The results of this project were the disseminated through multiple high impact journal papers in Advanced Functional Materials, Joule (x2), Advanced Materials Technologies, Applied Energy, Optics Express, IEEE Sensors and the IEEE Internet of Things Journal . Additionally the work was presented at 3 international conferences including the Materials Research Society's 2019 Fall conference and the 2019 IEEE Photovoltaics Specialists Conference.
There are multiple potential long-term impacts from this project. The potential for integrating small solar cells into the wireless sensors needed to power the fast-growing internet of things (IoT) ecosystem, many of which are located indoors, is large. This market could represent a unique opportunity for thin film PV technologies, and perovskites in particular, to reduce the risk inherent to ramping up commercial scale production. The market for indoor PV cells, such as those used to power watches and calculators, was worth just US $140 million in 2017. But price reductions in solar are beginning to line up with decreasing energy requirements for technologies such as wireless sensors, RFID tags, and Bluetooth beacons. We predict billions of these sensors will be installed in the coming years, despite their current reliance on battery power, leading to sacrificed performance for increased battery life, and additional operations and maintenance costs associated with replacing these batteries.

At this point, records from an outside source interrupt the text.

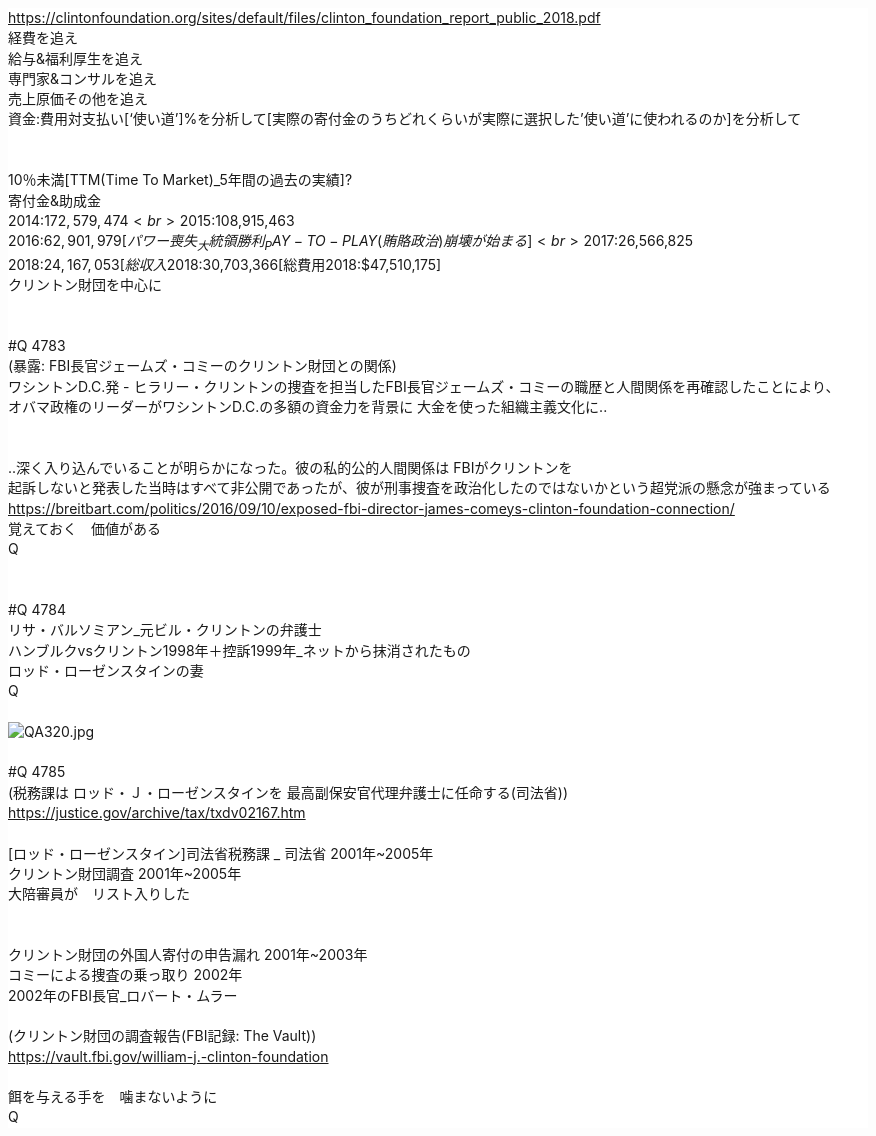 <a href="https://clintonfoundation.org/sites/default/files/clinton_foundation_report_public_2018.pdf"><span class="s2">https://clintonfoundation.org/sites/default/files/clinton_foundation_report_public_2018.pdf</span></a> <br>
経費を追え<br>
給与&amp;福利厚生を追え<br>
専門家&amp;コンサルを追え<br>
売上原価その他を追え<br>
資金:費用対支払い[‘使い道’]%を分析して[実際の寄付金のうちどれくらいが実際に選択した’使い道’に使われるのか]を分析して<br>
<br>
<br>
10％未満[TTM(Time To Market)_5年間の過去の実績]?<br>
寄付金&amp;助成金<br>
2014:$172,579,474<br>
2015:$108,915,463<br>
2016:$62,901,979 [パワー喪失_大統領勝利_PAY-TO-PLAY(賄賂政治)崩壊が始まる]<br>
2017:$26,566,825<br>
2018:$24,167,053[総収入2018:$30,703,366[総費用2018:$47,510,175]<br>
クリントン財団を中心に<br>
<br>
<br>
#Q 4783<br>
(暴露: FBI長官ジェームズ・コミーのクリントン財団との関係)<br>
ワシントンD.C.発 - ヒラリー・クリントンの捜査を担当したFBI長官ジェームズ・コミーの職歴と人間関係を再確認したことにより、<br>
オバマ政権のリーダーがワシントンD.C.の多額の資金力を背景に 大金を使った組織主義文化に..<br>
<br>
<br>
..深く入り込んでいることが明らかになった。彼の私的公的人間関係は FBIがクリントンを<br>
起訴しないと発表した当時はすべて非公開であったが、彼が刑事捜査を政治化したのではないかという超党派の懸念が強まっている<br>
<a href="https://breitbart.com/politics/2016/09/10/exposed-fbi-director-james-comeys-clinton-foundation-connection/"><span class="s2">https://breitbart.com/politics/2016/09/10/exposed-fbi-director-james-comeys-clinton-foundation-connection/</span></a> <br>
覚えておく　価値がある<br>
Q<br>
<br>
<br>
#Q 4784<br>
リサ・バルソミアン_元ビル・クリントンの弁護士<br>
ハンブルクvsクリントン1998年＋控訴1999年_ネットから抹消されたもの<br>
ロッド・ローゼンスタインの妻<br>
Q<br>
<br>
<img src="../image/QA320.jpg" alt="QA320.jpg"><br>
<br>
#Q 4785<br>
(税務課は ロッド・Ｊ・ローゼンスタインを 最高副保安官代理弁護士に任命する(司法省))<br>
<a href="https://justice.gov/archive/tax/txdv02167.htm"><span class="s2">https://justice.gov/archive/tax/txdv02167.htm</span></a> <br>
<br>
[ロッド・ローゼンスタイン]司法省税務課 _ 司法省 2001年~2005年<br>
クリントン財団調査 2001年~2005年<br>
大陪審員が　リスト入りした<br>
<br>
<br>
クリントン財団の外国人寄付の申告漏れ 2001年~2003年<br>
コミーによる捜査の乗っ取り 2002年 <br>
2002年のFBI長官_ロバート・ムラー<br>
<br>
(クリントン財団の調査報告(FBI記録: The Vault))<br>
<a href="https://vault.fbi.gov/william-j.-clinton-foundation"><span class="s2">https://vault.fbi.gov/william-j.-clinton-foundation</span></a> <br>
<br>
餌を与える手を　噛まないように<br>
Q<br>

Integrating PV cells into the devices could solve a lot of these problems, leading to a boom in the indoor PV market, surpassing $1 billion annually in 2024. Around half of the sensors are expected to be placed indoors, with little or no access to sunlight, meaning the PV cells would have to rely artificial light, typically at intensities three orders of magnitude lower than sunlight. Our techno-economic analyses so far, suggest that the poor low light performance of silicon would not make it a good candidate for indoor PV applications, opening the door for various thin film technologies. Emerging technologies including GaAs, organic PV and perovskites have exhibited the kind of low light performance needed for indoor PV, and their well-documented stability issues would be less of a problem in an indoor setting. The type of sensor being powered may have a lifetime much shorter than the 20 years plus which has become the industry standard. For perovskites in particular, we theorize that the indoor PV market could provide an opportunity to mitigate many of the risks associated with commercial introduction: Our market analysis makes it clear that the rapid growth of the indoor IoT market could provide an ideal jumping-off point for perovskite products, allowing a new PV company to establish customers, revenue, and credibility before establishing larger-scale solar panel manufacturing facilities.